Three days ago I spelled out in detail the implications as I see them of the constitution and the new rules promulgated by the cabinet secretary for the rights and duties of an incumbent Prime Minister after an election has resulted in a hung parliament. The clear message of this analysis was that if there’s a hung parliament after May 6th, whatever the result in terms of votes or seats, Gordon Brown would have not only the right but also the duty not to resign before he had faced the new parliament and submitted a programme for government in the Queen’s Speech, being careful to ensure that his programme was one which the Lib Dems would find it virtually impossible to vote against. In other words, the decision that the Lib Dems will need to take is not (as the media pundits all seem to assume) “whether to support Labour or the Conservatives as the new government” but rather whether to defeat or support a Labour government’s Queen’s Speech that promises a referendum on electoral reform, tax reform to take the poorest out of tax, restructuring of the banks, a new approach to civil liberties, re-examination in the defence review of the decision to replace Trident, provision to bring illegal immigrants who have been here for 10 years into the legal economy and the tax system, and a cornucopia of other Lib Dem shibboleths.

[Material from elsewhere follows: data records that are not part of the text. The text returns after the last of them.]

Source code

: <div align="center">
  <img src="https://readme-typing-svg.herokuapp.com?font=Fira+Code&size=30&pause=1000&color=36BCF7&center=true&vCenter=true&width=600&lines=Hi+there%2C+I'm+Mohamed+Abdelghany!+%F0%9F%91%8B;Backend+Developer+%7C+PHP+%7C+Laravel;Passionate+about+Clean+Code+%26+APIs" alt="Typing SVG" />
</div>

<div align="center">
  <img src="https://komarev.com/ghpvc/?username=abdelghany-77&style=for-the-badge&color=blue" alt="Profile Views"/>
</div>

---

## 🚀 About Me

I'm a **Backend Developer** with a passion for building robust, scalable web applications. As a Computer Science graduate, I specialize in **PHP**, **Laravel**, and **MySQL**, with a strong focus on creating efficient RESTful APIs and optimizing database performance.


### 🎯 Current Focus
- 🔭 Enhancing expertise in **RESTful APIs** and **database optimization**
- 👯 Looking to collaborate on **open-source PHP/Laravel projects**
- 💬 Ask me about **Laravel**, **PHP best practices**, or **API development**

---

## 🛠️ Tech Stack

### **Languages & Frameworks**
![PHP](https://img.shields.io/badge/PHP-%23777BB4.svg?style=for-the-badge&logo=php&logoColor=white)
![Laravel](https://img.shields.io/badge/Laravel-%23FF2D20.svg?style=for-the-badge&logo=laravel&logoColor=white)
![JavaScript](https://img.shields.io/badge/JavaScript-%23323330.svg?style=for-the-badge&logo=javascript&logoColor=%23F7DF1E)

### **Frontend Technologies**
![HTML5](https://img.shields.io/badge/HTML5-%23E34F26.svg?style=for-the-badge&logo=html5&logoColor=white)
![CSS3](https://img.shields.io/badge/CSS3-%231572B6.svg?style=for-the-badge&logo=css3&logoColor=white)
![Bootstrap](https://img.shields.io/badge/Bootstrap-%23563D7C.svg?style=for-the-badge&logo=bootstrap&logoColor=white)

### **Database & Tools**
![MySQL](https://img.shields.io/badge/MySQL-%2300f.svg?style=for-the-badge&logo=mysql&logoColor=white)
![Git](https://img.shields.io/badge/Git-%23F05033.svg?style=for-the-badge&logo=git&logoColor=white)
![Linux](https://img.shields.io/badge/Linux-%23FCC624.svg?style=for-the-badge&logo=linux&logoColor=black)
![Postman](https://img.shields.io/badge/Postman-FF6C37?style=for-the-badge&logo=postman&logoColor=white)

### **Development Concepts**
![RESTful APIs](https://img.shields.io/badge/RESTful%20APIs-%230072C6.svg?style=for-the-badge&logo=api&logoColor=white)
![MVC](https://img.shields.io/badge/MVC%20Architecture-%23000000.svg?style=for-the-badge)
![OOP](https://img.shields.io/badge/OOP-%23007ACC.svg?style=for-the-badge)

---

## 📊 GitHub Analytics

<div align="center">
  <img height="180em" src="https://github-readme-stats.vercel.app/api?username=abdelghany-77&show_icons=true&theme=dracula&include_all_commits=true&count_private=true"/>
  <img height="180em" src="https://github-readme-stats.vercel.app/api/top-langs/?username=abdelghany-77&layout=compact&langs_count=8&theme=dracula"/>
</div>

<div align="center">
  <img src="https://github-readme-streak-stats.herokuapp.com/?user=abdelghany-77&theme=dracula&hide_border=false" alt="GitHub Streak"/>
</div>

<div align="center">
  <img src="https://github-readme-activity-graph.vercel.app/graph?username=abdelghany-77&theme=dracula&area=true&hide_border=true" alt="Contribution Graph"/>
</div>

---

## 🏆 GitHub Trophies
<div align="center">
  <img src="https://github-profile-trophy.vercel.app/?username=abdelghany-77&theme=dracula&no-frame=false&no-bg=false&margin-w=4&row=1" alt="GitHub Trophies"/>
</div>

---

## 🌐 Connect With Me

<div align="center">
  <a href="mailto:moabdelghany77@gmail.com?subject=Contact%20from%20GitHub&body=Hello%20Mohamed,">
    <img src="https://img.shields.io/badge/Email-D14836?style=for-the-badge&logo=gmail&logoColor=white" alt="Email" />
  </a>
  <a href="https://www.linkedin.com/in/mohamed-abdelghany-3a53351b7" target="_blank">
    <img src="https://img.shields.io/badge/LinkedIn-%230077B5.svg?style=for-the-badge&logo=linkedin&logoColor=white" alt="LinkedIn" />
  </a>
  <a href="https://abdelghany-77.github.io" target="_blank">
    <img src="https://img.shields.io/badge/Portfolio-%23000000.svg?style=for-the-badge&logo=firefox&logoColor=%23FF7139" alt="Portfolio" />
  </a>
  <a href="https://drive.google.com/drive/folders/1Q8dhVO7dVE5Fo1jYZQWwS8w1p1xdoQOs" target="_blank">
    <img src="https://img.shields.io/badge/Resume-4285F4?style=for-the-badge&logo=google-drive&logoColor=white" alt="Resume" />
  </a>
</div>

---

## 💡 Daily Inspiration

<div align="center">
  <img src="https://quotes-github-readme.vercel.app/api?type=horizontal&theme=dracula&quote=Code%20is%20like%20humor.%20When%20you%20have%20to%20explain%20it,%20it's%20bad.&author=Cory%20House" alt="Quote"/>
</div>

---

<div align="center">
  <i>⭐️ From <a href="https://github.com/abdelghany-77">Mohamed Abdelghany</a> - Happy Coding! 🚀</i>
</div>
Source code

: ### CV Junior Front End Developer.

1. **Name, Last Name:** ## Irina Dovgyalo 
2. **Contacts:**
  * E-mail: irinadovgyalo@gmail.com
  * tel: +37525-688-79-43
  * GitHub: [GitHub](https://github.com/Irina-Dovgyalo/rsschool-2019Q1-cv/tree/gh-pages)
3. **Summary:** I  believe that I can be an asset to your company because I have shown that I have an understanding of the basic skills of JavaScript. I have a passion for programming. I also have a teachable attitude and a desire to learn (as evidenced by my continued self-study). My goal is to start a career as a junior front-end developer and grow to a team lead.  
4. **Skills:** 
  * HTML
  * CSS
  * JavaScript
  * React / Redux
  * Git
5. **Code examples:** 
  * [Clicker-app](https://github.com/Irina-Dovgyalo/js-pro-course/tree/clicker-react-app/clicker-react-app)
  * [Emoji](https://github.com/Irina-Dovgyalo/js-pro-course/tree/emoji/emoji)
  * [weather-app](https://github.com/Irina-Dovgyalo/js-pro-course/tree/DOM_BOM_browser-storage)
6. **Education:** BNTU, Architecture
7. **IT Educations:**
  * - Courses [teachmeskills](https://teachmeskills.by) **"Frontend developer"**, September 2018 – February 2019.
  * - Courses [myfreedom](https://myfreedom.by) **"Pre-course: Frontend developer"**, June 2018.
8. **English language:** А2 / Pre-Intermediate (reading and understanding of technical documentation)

I also summarised this argument in a letter to the Guardian which was published yesterday (April 26th) in only slightly truncated form (text here). For the record, here’s the text of my letter as submitted on Saturday to the Guardian:
“Some opinion polls suggest that on 6 May Labour may win fewer votes than the Conservatives (and possibly even than the LibDems) but still emerge as the party with the most seats in the House of Commons. If that happens there’ll be demands from the right-wing press and the Tories for Gordon Brown to resign immediately, because he will have ‘lost the election’ in terms of votes.
However the new rules introduced by the Cabinet Secretary require the incumbent prime minister in a hung parliament to remain in office until there’s a broad consensus on a successor who will demonstrably command the confidence of a majority of MPs in his government and its programme; and there are sound precedents for the party with the most seats to form a government, or to stay in office, even if it has won fewer votes than its opponent (elections in 1951 and twice in 1974). As the incumbent prime minister Brown will have the right to continue in office and to meet parliament with a policy programme for the House to support or reject (Nick Clegg: the power balancer, 19 April). As long as the LibDems have not declared whether they will vote to live with a minority Labour government or a minority Conservative one, it will not be certain that David Cameron would have a better prospect of securing majority support for his programme than Gordon Brown.

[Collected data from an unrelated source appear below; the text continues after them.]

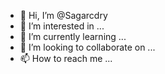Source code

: - 👋 Hi, I’m @Sagarcdry
- 👀 I’m interested in ...
- 🌱 I’m currently learning ...
- 💞️ I’m looking to collaborate on ...
- 📫 How to reach me ...

<!---
Sagarcdry/Sagarcdry is a ✨ special ✨ repository because its `README.md` (this file) appears on your GitHub profile.
You can click the Preview link to take a look at your changes.
--->
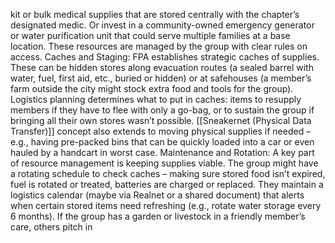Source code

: kit or bulk medical supplies that are stored centrally with the chapter’s designated medic. Or invest in a community-owned emergency generator or water purification unit that could serve multiple families at a base location. These resources are managed by the group with clear rules on access. Caches and Staging: FPA establishes strategic caches of supplies. These can be hidden stores along evacuation routes (a sealed barrel with water, fuel, first aid, etc., buried or hidden) or at safehouses (a member’s farm outside the city might stock extra food and tools for the group). Logistics planning determines what to put in caches: items to resupply members if they have to flee with only a go-bag, or to sustain the group if bringing all their own stores wasn’t possible. [[Sneakernet (Physical Data Transfer)]] concept also extends to moving physical supplies if needed – e.g., having pre-packed bins that can be quickly loaded into a car or even hauled by a handcart in worst case. Maintenance and Rotation: A key part of resource management is keeping supplies viable. The group might have a rotating schedule to check caches – making sure stored food isn’t expired, fuel is rotated or treated, batteries are charged or replaced. They maintain a logistics calendar (maybe via Realnet or a shared document) that alerts when certain stored items need refreshing (e.g., rotate water storage every 6 months). If the group has a garden or livestock in a friendly member’s care, others pitch in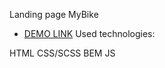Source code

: Landing page MyBike

- [DEMO LINK](https://oleksandrnikora.github.io/MyBike-landing/)
Used technologies:

HTML
CSS/SCSS
BEM
JS
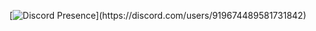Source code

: [![Discord Presence](https://lanyard-profile-readme.vercel.app/api/919674489581731842?theme=light&bg=809ecf&animated=false&hideDiscrim=true&borderRadius=30px&idleMessage=Probably%20doing%20something%20else...)](https://discord.com/users/919674489581731842)
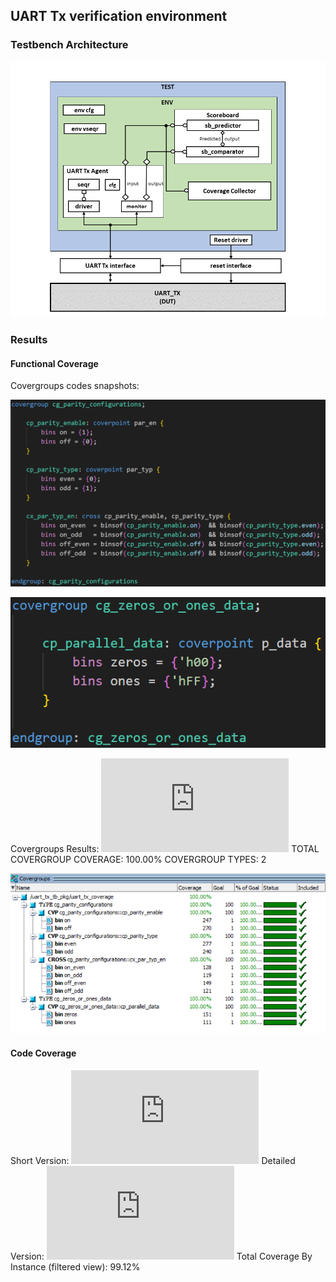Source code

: ## UART Tx verification environment
### Testbench Architecture
![uart_tx testbench](https://github.com/AliMaher15/UART-UVM/blob/main/doc/UART_Tx_tb.PNG)
### Results
#### Functional Coverage
Covergroups codes snapshots:

![cg_parity_configurations](https://github.com/AliMaher15/UART-UVM/blob/main/doc/uart_tx_cg1.png)

![cg_zeros_or_ones](https://github.com/AliMaher15/UART-UVM/blob/main/doc/uart_tx_cg2.png)

Covergroups Results:
![Functional Coverage Results](https://github.com/AliMaher15/UART-UVM/blob/main/sim/uart_tx/coverage/fun_coverage.txt)
TOTAL COVERGROUP COVERAGE: 100.00%  COVERGROUP TYPES: 2

![Functional Coverage Results Snapshot](https://github.com/AliMaher15/UART-UVM/blob/main/doc/uart_tx_cg_questa.png)

#### Code Coverage
Short Version:
![Code Coverage Short Results](https://github.com/AliMaher15/UART-UVM/blob/main/sim/uart_tx/coverage/code_coverage.txt)
Detailed Version:
![Code Coverage Detailed Results](https://github.com/AliMaher15/UART-UVM/blob/main/sim/uart_tx/coverage/code_coverage_details.txt)
Total Coverage By Instance (filtered view): 99.12%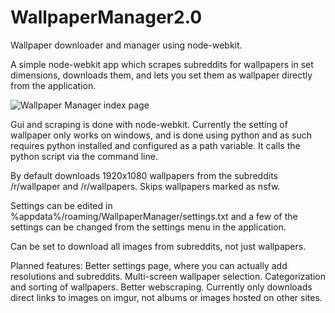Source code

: # WallpaperManager2.0
Wallpaper downloader and manager using node-webkit.

A simple node-webkit app which scrapes subreddits for wallpapers in set dimensions, downloads them, and lets you set them as wallpaper directly from the application.

![Wallpaper Manager index page](http://i.imgur.com/L37pyJ7.png)

Gui and scraping is done with node-webkit. Currently the setting of wallpaper only works on windows, and is done using python and as such requires python installed and configured as a path variable. It calls the python script via the command line.

By default downloads 1920x1080 wallpapers from the subreddits /r/wallpaper and /r/wallpapers. Skips wallpapers marked as nsfw.

Settings can be edited in
%appdata%/roaming/WallpaperManager/settings.txt
and a few of the settings can be changed from the settings menu in the application.

Can be set to download all images from subreddits, not just wallpapers.

Planned features:
Better settings page, where you can actually add resolutions and subreddits.
Multi-screen wallpaper selection.
Categorization and sorting of wallpapers.
Better webscraping. Currently only downloads direct links to images on imgur, not albums or images hosted on other sites.
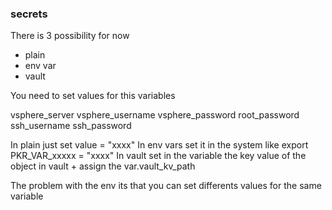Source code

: 

### secrets

There is 3 possibility for now

- plain
- env var
- vault

You need to set values for this variables

vsphere_server
vsphere_username
vsphere_password
root_password
ssh_username
ssh_password

In plain just set value = "xxxx"
In env vars set it in the system like export PKR_VAR_xxxxx = "xxxx"
In vault set in the variable the key value of the object in vault + assign the var.vault_kv_path

The problem with the env its that you can set differents values for the same variable
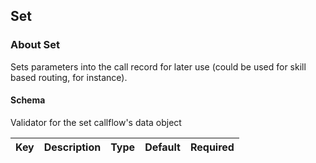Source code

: ## Set

### About Set

Sets parameters into the call record for later use (could be used for skill based routing, for instance).

#### Schema

Validator for the set callflow's data object



Key | Description | Type | Default | Required
--- | ----------- | ---- | ------- | --------



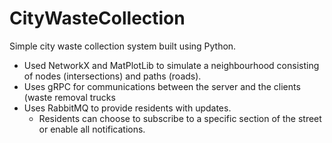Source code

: # CityWasteCollection

Simple city waste collection system built using Python.

- Used NetworkX and MatPlotLib to simulate a neighbourhood consisting of nodes (intersections) and paths (roads).
- Uses gRPC for communications between the server and the clients (waste removal trucks
- Uses RabbitMQ to provide residents with updates.
  - Residents can choose to subscribe to a specific section of the street or enable all notifications.
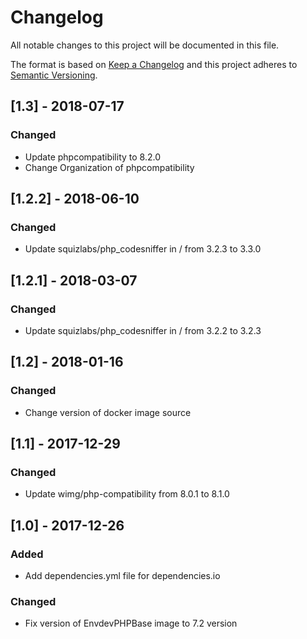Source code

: # Changelog

All notable changes to this project will be documented in this file.

The format is based on [Keep a Changelog](http://keepachangelog.com/en/1.0.0/)
and this project adheres to [Semantic Versioning](http://semver.org/spec/v2.0.0.html).

## [1.3] - 2018-07-17

### Changed

- Update phpcompatibility to 8.2.0
- Change Organization of phpcompatibility

## [1.2.2] - 2018-06-10

### Changed

- Update squizlabs/php_codesniffer in / from 3.2.3 to 3.3.0

## [1.2.1] - 2018-03-07

### Changed

- Update squizlabs/php_codesniffer in / from 3.2.2 to 3.2.3

## [1.2] - 2018-01-16

### Changed

- Change version of docker image source

## [1.1] - 2017-12-29

### Changed

- Update wimg/php-compatibility from 8.0.1 to 8.1.0

## [1.0] - 2017-12-26

### Added

- Add dependencies.yml file for dependencies.io

### Changed

- Fix version of EnvdevPHPBase image to 7.2 version
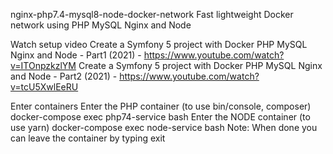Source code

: nginx-php7.4-mysql8-node-docker-network
Fast lightweight Docker network using PHP MySQL Nginx and Node

Watch setup video
Create a Symfony 5 project with Docker PHP MySQL Nginx and Node - Part1 (2021) - https://www.youtube.com/watch?v=ITOnpzkzlYM
Create a Symfony 5 project with Docker PHP MySQL Nginx and Node - Part2 (2021) - https://www.youtube.com/watch?v=tcU5XwlEeRU

Enter containers
Enter the PHP container (to use bin/console, composer)
docker-compose exec php74-service bash
Enter the NODE container (to use yarn)
docker-compose exec node-service bash
Note: When done you can leave the container by typing exit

Even if Labour wins marginally fewer seats than the Tories, as well as fewer votes, Gordon Brown should exercise his right and duty to remain in office as required by the Cabinet Secretary’s code, offer a moderate policy programme including a referendum on electoral ‘reform’ and other items from the LibDems’ list of priorities, and challenge the LibDems to vote against it in the debate on the Queen’s Speech – in the knowledge that by rejecting it they will be installing a Cameron government in No. 10 which will be implacably opposed to any change in the electoral system. The LibDems would then be in no position to use their balance-of-power votes to defeat – or even threaten to defeat – the new Conservative government which they had voted into office, having just chosen to eject a Labour one. A premature resignation by Mr Brown would needlessly throw away all these possibilities.”

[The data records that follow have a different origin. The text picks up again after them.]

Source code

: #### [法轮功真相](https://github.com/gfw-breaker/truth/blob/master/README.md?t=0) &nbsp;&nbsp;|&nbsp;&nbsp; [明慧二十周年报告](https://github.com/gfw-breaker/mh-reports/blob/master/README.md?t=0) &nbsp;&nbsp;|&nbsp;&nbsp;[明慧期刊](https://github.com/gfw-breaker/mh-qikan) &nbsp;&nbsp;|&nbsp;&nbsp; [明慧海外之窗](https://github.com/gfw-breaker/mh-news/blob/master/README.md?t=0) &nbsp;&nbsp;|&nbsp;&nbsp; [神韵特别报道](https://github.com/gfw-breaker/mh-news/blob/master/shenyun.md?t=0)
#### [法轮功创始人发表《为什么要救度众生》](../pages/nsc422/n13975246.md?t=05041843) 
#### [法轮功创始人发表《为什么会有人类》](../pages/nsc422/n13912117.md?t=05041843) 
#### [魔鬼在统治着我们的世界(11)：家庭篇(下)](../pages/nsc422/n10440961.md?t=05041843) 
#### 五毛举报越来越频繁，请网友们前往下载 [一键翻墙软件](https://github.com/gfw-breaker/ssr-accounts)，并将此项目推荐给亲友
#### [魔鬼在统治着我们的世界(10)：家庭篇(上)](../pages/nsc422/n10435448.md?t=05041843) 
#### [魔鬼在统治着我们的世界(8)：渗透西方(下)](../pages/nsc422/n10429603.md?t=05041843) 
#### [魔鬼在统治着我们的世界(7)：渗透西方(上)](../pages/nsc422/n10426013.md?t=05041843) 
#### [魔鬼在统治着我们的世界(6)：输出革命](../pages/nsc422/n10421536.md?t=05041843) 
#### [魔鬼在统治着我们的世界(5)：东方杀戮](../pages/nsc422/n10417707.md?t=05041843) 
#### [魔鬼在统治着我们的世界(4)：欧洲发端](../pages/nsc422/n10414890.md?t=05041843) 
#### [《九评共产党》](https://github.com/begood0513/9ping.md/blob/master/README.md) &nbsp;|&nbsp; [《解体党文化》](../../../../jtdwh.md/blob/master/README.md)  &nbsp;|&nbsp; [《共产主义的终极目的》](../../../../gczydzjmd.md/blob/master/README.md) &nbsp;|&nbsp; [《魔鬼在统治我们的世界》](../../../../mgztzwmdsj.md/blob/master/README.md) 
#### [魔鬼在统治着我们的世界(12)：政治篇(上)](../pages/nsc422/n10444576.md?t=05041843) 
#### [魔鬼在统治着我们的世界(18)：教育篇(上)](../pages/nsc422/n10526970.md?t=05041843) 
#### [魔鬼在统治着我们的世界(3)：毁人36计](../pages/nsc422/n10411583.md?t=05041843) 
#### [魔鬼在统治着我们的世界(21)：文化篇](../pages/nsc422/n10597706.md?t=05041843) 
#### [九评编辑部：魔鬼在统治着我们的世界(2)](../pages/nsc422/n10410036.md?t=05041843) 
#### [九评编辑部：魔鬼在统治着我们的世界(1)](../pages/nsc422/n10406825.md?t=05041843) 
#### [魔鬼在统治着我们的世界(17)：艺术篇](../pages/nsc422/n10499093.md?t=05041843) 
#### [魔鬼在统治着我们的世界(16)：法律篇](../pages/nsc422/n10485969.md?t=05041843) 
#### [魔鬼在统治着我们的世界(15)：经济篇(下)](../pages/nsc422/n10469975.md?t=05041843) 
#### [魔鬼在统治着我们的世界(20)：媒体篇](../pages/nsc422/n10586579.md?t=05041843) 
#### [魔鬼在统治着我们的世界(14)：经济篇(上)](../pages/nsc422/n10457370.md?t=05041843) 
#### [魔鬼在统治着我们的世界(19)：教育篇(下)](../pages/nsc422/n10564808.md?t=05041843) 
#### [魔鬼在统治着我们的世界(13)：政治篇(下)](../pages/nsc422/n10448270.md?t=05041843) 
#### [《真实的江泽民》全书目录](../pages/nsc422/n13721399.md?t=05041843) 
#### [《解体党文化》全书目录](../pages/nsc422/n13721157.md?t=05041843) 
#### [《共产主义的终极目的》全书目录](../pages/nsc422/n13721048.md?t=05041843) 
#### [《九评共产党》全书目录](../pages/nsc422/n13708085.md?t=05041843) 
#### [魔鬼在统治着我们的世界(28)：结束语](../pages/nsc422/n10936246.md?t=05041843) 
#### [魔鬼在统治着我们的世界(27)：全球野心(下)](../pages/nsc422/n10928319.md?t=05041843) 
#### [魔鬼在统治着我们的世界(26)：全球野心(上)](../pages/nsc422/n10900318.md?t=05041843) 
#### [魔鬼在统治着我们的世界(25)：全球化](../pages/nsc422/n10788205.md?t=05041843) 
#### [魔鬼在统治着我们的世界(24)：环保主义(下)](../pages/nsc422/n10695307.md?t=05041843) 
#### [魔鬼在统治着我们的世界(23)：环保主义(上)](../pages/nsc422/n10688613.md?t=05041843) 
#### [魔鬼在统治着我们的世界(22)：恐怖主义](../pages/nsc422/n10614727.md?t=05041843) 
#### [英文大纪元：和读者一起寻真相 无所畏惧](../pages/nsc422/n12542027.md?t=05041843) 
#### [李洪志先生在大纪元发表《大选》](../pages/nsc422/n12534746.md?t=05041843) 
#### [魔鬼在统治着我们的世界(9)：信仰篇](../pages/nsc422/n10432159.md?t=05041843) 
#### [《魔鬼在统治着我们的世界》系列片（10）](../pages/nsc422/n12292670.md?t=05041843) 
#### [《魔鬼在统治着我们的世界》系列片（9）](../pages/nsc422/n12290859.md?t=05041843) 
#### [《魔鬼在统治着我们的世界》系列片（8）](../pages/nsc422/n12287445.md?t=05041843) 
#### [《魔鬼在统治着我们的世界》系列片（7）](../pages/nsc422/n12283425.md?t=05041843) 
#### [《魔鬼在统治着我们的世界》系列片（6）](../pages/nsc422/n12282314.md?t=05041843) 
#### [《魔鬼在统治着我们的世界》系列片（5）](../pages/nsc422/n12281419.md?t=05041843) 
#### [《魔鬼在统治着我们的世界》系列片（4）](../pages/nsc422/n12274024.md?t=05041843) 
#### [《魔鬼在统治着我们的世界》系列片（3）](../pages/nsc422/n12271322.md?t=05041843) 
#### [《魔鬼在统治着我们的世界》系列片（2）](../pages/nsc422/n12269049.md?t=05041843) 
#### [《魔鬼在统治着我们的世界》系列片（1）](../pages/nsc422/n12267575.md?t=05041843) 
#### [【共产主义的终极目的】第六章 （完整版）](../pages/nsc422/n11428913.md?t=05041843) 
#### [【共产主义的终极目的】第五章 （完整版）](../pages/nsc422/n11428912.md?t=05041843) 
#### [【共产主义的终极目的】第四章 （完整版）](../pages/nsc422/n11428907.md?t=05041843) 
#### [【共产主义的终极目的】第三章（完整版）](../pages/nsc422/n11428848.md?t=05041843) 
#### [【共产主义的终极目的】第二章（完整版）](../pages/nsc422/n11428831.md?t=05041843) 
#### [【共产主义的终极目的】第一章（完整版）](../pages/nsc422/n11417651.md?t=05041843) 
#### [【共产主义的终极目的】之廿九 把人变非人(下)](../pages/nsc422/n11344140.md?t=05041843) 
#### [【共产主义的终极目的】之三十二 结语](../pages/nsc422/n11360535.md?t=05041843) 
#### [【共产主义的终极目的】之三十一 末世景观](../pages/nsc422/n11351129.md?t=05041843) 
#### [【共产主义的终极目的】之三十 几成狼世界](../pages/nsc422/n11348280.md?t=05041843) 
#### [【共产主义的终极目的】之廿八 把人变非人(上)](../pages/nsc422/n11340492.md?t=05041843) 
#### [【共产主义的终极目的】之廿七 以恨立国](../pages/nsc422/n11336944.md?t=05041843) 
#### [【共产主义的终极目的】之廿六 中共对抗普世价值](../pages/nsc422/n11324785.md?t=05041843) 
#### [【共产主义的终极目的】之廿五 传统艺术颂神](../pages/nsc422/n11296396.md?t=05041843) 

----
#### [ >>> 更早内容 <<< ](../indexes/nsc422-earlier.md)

I’m much heartened to see that a committed Conservative blogger has devoted a whole post to my earlier piece, describing it as “A truly excellent, but entirely unnerving, article”, and sadly concluding that:
“Simply put, if my understanding of the piece is correct, should a hung parliament of one form or another be the outcome in which Nick Clegg held the balance of power, there would be no legal or even moral obligation for Brown to resign, so Clegg would be forced to bring down the Labour government by refusing to endorse the Queen’s Speech. This would trigger another general election which, you have to think, would hardly be in the Liberal Democrat’s best interest. The chances are, therefore, that Clegg would do a deal with Brown and Brown would continue as Prime Minister for the time being, despite having a smaller share of the vote than the Conservative Party.”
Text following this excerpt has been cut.